Wednesday, October 28, 2009

Some Good Economic News for One Small Kansas Town

Arizona Undertaker Seeks to Revive Dying Kansas Town


By ROXANA HEGEMAN (AP) – Oct 11, 2009

PRESTON, Kansas — Like hundreds of small towns across rural America, Preston has boarded-up storefronts lining its Main Street. The roof has fallen in at the long-abandoned high school, while peeling paint and broken windows disfigure once stately, now vacant homes. This central Kansas farming town of 170 people is dying — and an Arizona undertaker has a plan to bring it back to life.

Two massive concrete grain elevators mark this as an iconic Kansas farming community, a cluster of homes tucked among undulating fields of wheat, corn and soybeans in Pratt County. For all its simple beauty, the county has slowly hemorrhaged residents: Since 1930, nearly 30 percent have left, making it an all-too-common anecdote of a fading prairie population.

But for Arizona transplants Ken and Donna Stanton, it's the perfect place to build a mortuary and crematorium, the unlikely cornerstone of an ambitious community revitalization plan that features Old West-styled building facades, old-time street lights and faux-board sidewalks.

Joining the couple are more than 30 relatives and friends who plan to establish their homes, businesses and a non-denominational church in the town.

"What is happening to Preston is truly a godsend," said Mayor Wayne Scott, who graduated from the high school's last class, in 1966. "I don't know too many towns in rural America, across the country, that are having an opportunity like this take place for them. I personally consider it a blessing this is happening in our town."

For the Mesa, Ariz. couple, Preston has become a labor of love borne of deep-seated family roots.
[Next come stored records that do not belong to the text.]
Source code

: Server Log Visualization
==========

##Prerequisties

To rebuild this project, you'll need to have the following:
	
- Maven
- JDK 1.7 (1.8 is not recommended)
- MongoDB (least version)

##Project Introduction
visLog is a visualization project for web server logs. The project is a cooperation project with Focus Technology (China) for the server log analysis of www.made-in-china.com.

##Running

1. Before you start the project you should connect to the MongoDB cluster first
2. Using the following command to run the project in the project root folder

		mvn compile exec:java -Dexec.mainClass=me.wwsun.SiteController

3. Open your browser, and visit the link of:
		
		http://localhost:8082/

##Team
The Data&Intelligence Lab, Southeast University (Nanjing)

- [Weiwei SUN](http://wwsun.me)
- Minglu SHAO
Donna Stanton's late father, Don Cox, grew up in Pratt County, and her uncle, Dean Cox, still lives in Preston. The Stantons have taken family vacations in the town for 30 years.

"My father-in-law loved it here. He had a dream to see this little town revitalized and we kind of caught the vision," said Ken Stanton, 53. "It was kind of dwindling and drying up. I thought this was an opportunity to provide a service."

In its 1960s heyday, Preston boasted a post office, restaurant, hardware store, drug store and two grocery stores. Today the only businesses left are the grain elevators and a butcher shop, along with City Hall and a senior citizens' center.

Like other small towns, many of its residents left for jobs in bigger cities, and small businesses dried up along with its population. The advent of cars made shopping in Pratt, 12 miles away, or Hutchinson, 41 miles down the road, an easy drive.

In November, the Stantons bought a shuttered bar and grill — a brick building built in 1915 — to remodel as a funeral home that they hope to open in December — the first new business in their ambitious plan. The crematorium will be the only one in the area and they expect it to draw business from a 50-mile radius.

The family also bought two residential city blocks for homes, a second downtown lot, and are looking to buy another downtown building for a '50s-style restaurant.

They said the biggest expense — labor — will come from family.

Preston is the latest Kansas small town to get the makeover treatment. The Kansas Farm Bureau started its Kansas Hometown Prosperity Initiative in 2008, picking as its pilot projects the towns of Sedan, Onaga and Atwood.

"We've had government work on rural development for nearly 100 years and look what we have: We've had 100 consecutive years of 'out migration' in rural America. It is time we stood up and did something about it ourselves," said Steve Baccus, president of the Kansas Farm Bureau.

The bureau's stimulus program aims to develop community leadership, promote small business entrepreneurship, engage youth and staunch the transfer of wealth that leaves rural counties when aging residents die.

Ken Stanton said that amid the excitement some in the community are apprehensive about his plans.

"I hope people will see it is not our heart or desire to invade or take over," he said. "We just would like to see the town come to life."

Mike Schmidt, who has lived in Preston for 35 years, is happy about the redevelopment.

"That will be a big boost for Preston," the 54-year-old said.

Most people left in the town are old and there is nothing there now to draw young people, Schmidt said.

"Our Main Street right now is pretty run down ... anything we do on Main Street is going to be an improvement."

The irony of a mortuary as the cornerstone of a community revival plan is not lost on Ken Stanton or his family.

"This is a place people are dying to get into," he quipped.

His wife added, "We are coming to Preston to raise the dead."